▽

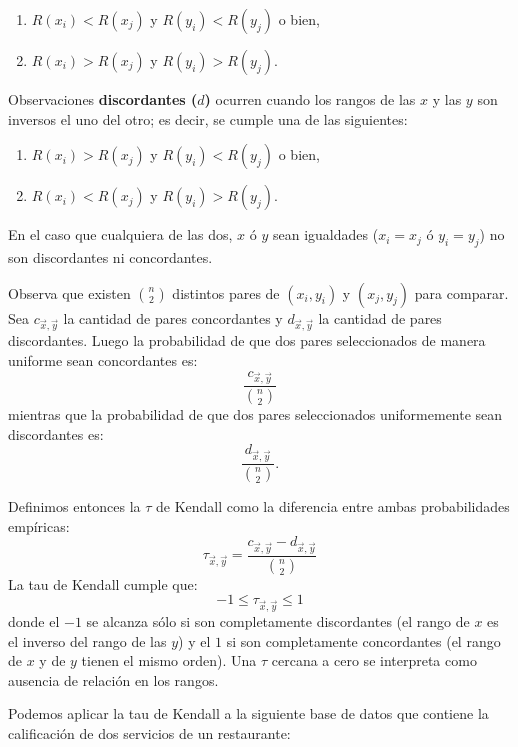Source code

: \documentclass[
]{book}
\begin{document}
\begin{enumerate}
\def\labelenumi{\arabic{enumi}.}
\item
  \(R(x_i) < R(x_j)\) y \(R(y_i) < R(y_j)\) o bien,
\item
  \(R(x_i) > R(x_j)\) y \(R(y_i) > R(y_j)\).
\end{enumerate}

Observaciones \textbf{discordantes (\(d\))} ocurren cuando los rangos de las \(x\) y las \(y\) son inversos el uno del otro; es decir, se cumple una de las siguientes:

\begin{enumerate}
\def\labelenumi{\arabic{enumi}.}
\item
  \(R(x_i) > R(x_j)\) y \(R(y_i) < R(y_j)\) o bien,
\item
  \(R(x_i) < R(x_j)\) y \(R(y_i) > R(y_j)\).
\end{enumerate}

En el caso que cualquiera de las dos, \(x\) ó \(y\) sean igualdades (\(x_i = x_j\) ó \(y_i = y_j\)) no son discordantes ni concordantes.

Observa que existen \(\binom{n}{2}\) distintos pares de \((x_i,y_i)\) y \((x_j,y_j)\) para comparar. Sea \(c_{\vec{x},\vec{y}}\) la cantidad de pares concordantes y \(d_{\vec{x},\vec{y}}\) la cantidad de pares discordantes. Luego la probabilidad de que dos pares seleccionados de manera uniforme sean concordantes es:
\[
\dfrac{c_{\vec{x},\vec{y}}}{\binom{n}{2}}
\]
mientras que la probabilidad de que dos pares seleccionados uniformemente sean discordantes es:
\[
\dfrac{d_{\vec{x},\vec{y}}}{\binom{n}{2}}.
\]

Definimos entonces la \(\tau\) de Kendall como la diferencia entre ambas probabilidades empíricas:
\[
\tau_{\vec{x},\vec{y}} = \dfrac{c_{\vec{x},\vec{y}} - d_{\vec{x},\vec{y}}}{\binom{n}{2}}
\]
La tau de Kendall cumple que:
\[
-1 \leq \tau_{\vec{x},\vec{y}} \leq 1
\]
donde el \(-1\) se alcanza sólo si son completamente discordantes (el rango de \(x\) es el inverso del rango de las \(y\)) y el \(1\) si son completamente concordantes (el rango de \(x\) y de \(y\) tienen el mismo orden). Una \(\tau\) cercana a cero se interpreta como ausencia de relación en los rangos.

Podemos aplicar la tau de Kendall a la siguiente base de datos que contiene la calificación de dos servicios de un restaurante:
\end{document}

△

- [Exercise aim]
Leave the pictures out. Otherwise, output the listing above exactly.

- [Answer area]
Source code

: \documentclass[
]{book}
\begin{document}
\begin{enumerate}
\def\labelenumi{\arabic{enumi}.}
\item
  \(R(x_i) < R(x_j)\) y \(R(y_i) < R(y_j)\) o bien,
\item
  \(R(x_i) > R(x_j)\) y \(R(y_i) > R(y_j)\).
\end{enumerate}

Observaciones \textbf{discordantes (\(d\))} ocurren cuando los rangos de las \(x\) y las \(y\) son inversos el uno del otro; es decir, se cumple una de las siguientes:

\begin{enumerate}
\def\labelenumi{\arabic{enumi}.}
\item
  \(R(x_i) > R(x_j)\) y \(R(y_i) < R(y_j)\) o bien,
\item
  \(R(x_i) < R(x_j)\) y \(R(y_i) > R(y_j)\).
\end{enumerate}

En el caso que cualquiera de las dos, \(x\) ó \(y\) sean igualdades (\(x_i = x_j\) ó \(y_i = y_j\)) no son discordantes ni concordantes.

Observa que existen \(\binom{n}{2}\) distintos pares de \((x_i,y_i)\) y \((x_j,y_j)\) para comparar. Sea \(c_{\vec{x},\vec{y}}\) la cantidad de pares concordantes y \(d_{\vec{x},\vec{y}}\) la cantidad de pares discordantes. Luego la probabilidad de que dos pares seleccionados de manera uniforme sean concordantes es:
\[
\dfrac{c_{\vec{x},\vec{y}}}{\binom{n}{2}}
\]
mientras que la probabilidad de que dos pares seleccionados uniformemente sean discordantes es:
\[
\dfrac{d_{\vec{x},\vec{y}}}{\binom{n}{2}}.
\]

Definimos entonces la \(\tau\) de Kendall como la diferencia entre ambas probabilidades empíricas:
\[
\tau_{\vec{x},\vec{y}} = \dfrac{c_{\vec{x},\vec{y}} - d_{\vec{x},\vec{y}}}{\binom{n}{2}}
\]
La tau de Kendall cumple que:
\[
-1 \leq \tau_{\vec{x},\vec{y}} \leq 1
\]
donde el \(-1\) se alcanza sólo si son completamente discordantes (el rango de \(x\) es el inverso del rango de las \(y\)) y el \(1\) si son completamente concordantes (el rango de \(x\) y de \(y\) tienen el mismo orden). Una \(\tau\) cercana a cero se interpreta como ausencia de relación en los rangos.

Podemos aplicar la tau de Kendall a la siguiente base de datos que contiene la calificación de dos servicios de un restaurante:
\end{document}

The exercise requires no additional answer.